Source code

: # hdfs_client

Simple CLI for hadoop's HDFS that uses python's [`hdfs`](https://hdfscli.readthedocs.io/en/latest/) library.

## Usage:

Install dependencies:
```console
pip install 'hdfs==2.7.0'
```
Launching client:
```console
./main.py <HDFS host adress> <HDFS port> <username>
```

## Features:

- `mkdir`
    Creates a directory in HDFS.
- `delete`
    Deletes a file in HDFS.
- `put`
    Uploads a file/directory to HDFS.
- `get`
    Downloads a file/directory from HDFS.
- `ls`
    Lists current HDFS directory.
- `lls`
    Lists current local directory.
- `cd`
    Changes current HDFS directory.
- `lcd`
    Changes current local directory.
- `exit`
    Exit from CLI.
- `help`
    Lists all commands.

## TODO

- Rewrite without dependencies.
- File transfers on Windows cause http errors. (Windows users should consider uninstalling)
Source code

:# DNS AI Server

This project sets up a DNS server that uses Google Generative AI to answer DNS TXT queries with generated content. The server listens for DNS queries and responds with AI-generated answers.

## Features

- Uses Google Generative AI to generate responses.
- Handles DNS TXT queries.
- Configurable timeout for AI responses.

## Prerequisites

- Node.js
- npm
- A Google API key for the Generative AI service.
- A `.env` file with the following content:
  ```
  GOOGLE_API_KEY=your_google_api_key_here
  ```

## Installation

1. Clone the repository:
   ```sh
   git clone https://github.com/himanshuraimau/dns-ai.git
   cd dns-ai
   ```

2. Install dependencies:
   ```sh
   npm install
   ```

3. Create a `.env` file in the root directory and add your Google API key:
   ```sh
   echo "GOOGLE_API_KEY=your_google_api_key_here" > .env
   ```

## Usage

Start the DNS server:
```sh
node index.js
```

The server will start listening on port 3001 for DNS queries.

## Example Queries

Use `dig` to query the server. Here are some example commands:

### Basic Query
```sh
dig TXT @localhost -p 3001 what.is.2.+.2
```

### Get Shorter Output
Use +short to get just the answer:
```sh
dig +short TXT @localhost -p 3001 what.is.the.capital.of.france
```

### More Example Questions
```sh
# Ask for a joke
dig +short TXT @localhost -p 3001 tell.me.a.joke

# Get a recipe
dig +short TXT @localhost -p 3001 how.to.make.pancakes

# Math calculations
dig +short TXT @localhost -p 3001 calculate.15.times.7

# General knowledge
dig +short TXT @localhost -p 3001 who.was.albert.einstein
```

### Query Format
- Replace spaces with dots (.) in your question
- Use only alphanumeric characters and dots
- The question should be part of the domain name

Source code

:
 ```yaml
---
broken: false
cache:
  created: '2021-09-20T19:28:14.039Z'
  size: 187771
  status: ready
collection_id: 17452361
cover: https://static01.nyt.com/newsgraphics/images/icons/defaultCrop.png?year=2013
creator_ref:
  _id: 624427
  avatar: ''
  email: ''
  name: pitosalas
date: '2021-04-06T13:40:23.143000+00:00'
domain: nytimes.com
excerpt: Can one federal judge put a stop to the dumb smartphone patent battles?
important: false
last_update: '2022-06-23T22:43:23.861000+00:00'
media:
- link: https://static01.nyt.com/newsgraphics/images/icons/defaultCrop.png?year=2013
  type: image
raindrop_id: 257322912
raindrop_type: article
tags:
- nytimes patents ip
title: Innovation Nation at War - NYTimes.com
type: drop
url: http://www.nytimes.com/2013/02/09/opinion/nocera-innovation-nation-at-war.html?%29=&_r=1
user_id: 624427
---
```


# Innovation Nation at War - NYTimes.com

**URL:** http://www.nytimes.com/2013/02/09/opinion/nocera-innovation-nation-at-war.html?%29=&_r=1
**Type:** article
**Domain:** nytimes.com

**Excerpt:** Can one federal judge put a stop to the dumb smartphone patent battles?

About this exercise: Every line containing the string "dumb" is required; copy each such line from the data.

Result:
excerpt: Can one federal judge put a stop to the dumb smartphone patent battles?
**Excerpt:** Can one federal judge put a stop to the dumb smartphone patent battles?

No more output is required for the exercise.